In fact, there is never any anxiety in He Laughed Last. Like the gangsters we will see in Breakfast at Tiffany's, Revenge of the Pink Panther, and Victor/Victoria, these wiseguys all lack that Corleone something. They are teddy bears dressed up in pinstripes, failures when it comes to real authority, and, consequentially, first-rate splurching material. Observe the cigar gag: played twice, it splurches at the expense of Max Lassiter, king of the phonies. Both times it begins with the off-screen sound of what is best described as gunfire. Edwards then cuts to the reaction shot of an uninvolved participant, and then to the source of the sound, Lassiter's exploded cigar. The choice of sight gag and its visual construction answer to Blake's enthusiasm for busted masculinity (the cigar, which is not just a cigar) and the jumble of perception and actuality; that is, when we hear the sound we think gunshot, but when Edwards cuts to the smoking butt we know we've been intentionally confused. Lassiter's reaction to the reading of the will works in exactly the same way: the off-camera crash (audio only), followed by a reaction shot of an observer, and then the reveal — the splurched victim writhing on the carpet. Even Jimmy (Dick Long), the cop, a genuine authoritarian, is at risk of suffering a weensy pratfall, composed of the off-camera audio punch line, the befuddlement of perception (a closed door refutes what's actually behind it), and, quite naturally, a face-first spill designed to deflate him at the peak of his arrogance. The comic mechanism is admittedly crude, and without the elegance of later Blake, but it is effective nonetheless.
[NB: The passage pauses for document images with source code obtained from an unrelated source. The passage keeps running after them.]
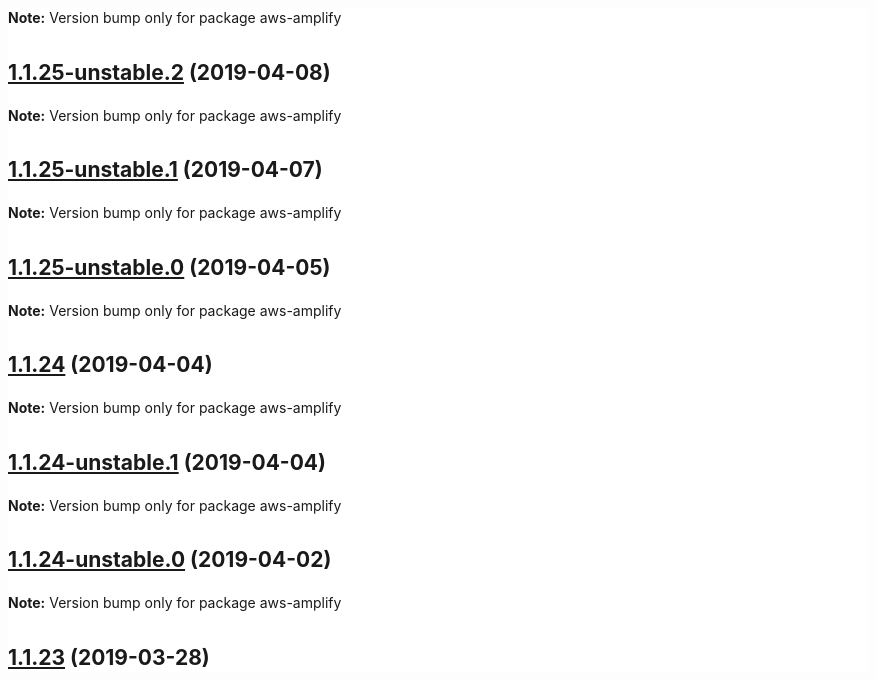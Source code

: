 **Note:** Version bump only for package aws-amplify

<a name="1.1.25-unstable.2"></a>

## [1.1.25-unstable.2](https://github.com/aws/aws-amplify/compare/aws-amplify@1.1.25-unstable.1...aws-amplify@1.1.25-unstable.2) (2019-04-08)

**Note:** Version bump only for package aws-amplify

<a name="1.1.25-unstable.1"></a>

## [1.1.25-unstable.1](https://github.com/aws/aws-amplify/compare/aws-amplify@1.1.25-unstable.0...aws-amplify@1.1.25-unstable.1) (2019-04-07)

**Note:** Version bump only for package aws-amplify

<a name="1.1.25-unstable.0"></a>

## [1.1.25-unstable.0](https://github.com/aws/aws-amplify/compare/aws-amplify@1.1.24...aws-amplify@1.1.25-unstable.0) (2019-04-05)

**Note:** Version bump only for package aws-amplify

<a name="1.1.24"></a>

## [1.1.24](https://github.com/aws/aws-amplify/compare/aws-amplify@1.1.24-unstable.1...aws-amplify@1.1.24) (2019-04-04)

**Note:** Version bump only for package aws-amplify

<a name="1.1.24-unstable.1"></a>

## [1.1.24-unstable.1](https://github.com/aws/aws-amplify/compare/aws-amplify@1.1.24-unstable.0...aws-amplify@1.1.24-unstable.1) (2019-04-04)

**Note:** Version bump only for package aws-amplify

<a name="1.1.24-unstable.0"></a>

## [1.1.24-unstable.0](https://github.com/aws/aws-amplify/compare/aws-amplify@1.1.23...aws-amplify@1.1.24-unstable.0) (2019-04-02)

**Note:** Version bump only for package aws-amplify

<a name="1.1.23"></a>

## [1.1.23](https://github.com/aws/aws-amplify/compare/aws-amplify@1.1.23-unstable.11...aws-amplify@1.1.23) (2019-03-28)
Enter the crane shot, a recurring character in Edwards' musicals. In He Laughed Last, the camera movement romances those of director Vincente Minnelli gliding in from on high, drifting over the audience's heads and on up to the stage. More than just an establishing technique, the crane draws us through space in a manner that carefully alters our understanding of key expositional elements. Gino's (Frankie Laine) performance of "Danny Boy" for instance, begins with his close-up and pulls back ever so slowly to reveal a crowd of spellbound listeners, and continues back until the entire screen is filled with audience. As in (Darling) Lili's rendition of "Whistling Away in the Dark" (still to come), Edwards changes personal space into public space with a swift movement that helps him play the game of peek-a-boo he loves so much. He uses cranes, like gags, to reveal, to take a point of view and then, in a flourish, revise it. Minnelli's glide may help an aria take flight, reinforcing it, but Edwards suggests otherwise. By delaying our awareness of an audience, and thereby "tricking" us into thinking the performer is alone, it represents the inherent duplicity in performance. No, Blake's saying, this isn't a confession, this is an act.
The film received good enough notices to earn Edwards another shot behind the camera. "An amusing spoof," went Variety, "The pacing is good and the laugh handling productive." Most papers responded in the same fashion. They saw in it the stuff of competent comedy, and in Lucy Marlow, an up-and-coming Judy Holliday. (Frankie Laine, for reasons it is difficult to comprehend, was regarded as having an auteurist's influence over the picture). The Hollywood Reporter's piece on He Laughed Last, although unfavorable, is noteworthy for having singled out, as early as 1956, a soon-to-be trademark of Edwards' work. "More deadly than devastating," they said, the film was "mostly frantic without being funny," adding, "The chief flaw in the production is that the gangsters seem to often to be not amusing but deadly and unpleasant. With all the credits going to Blake Edwards, he will have to take the blame for the production's general failure as well." Ah, yes: the bad taste, the sick jokes, and the death fixation. Thus commences the great critical kvetch that will trail Blake for his next forty years.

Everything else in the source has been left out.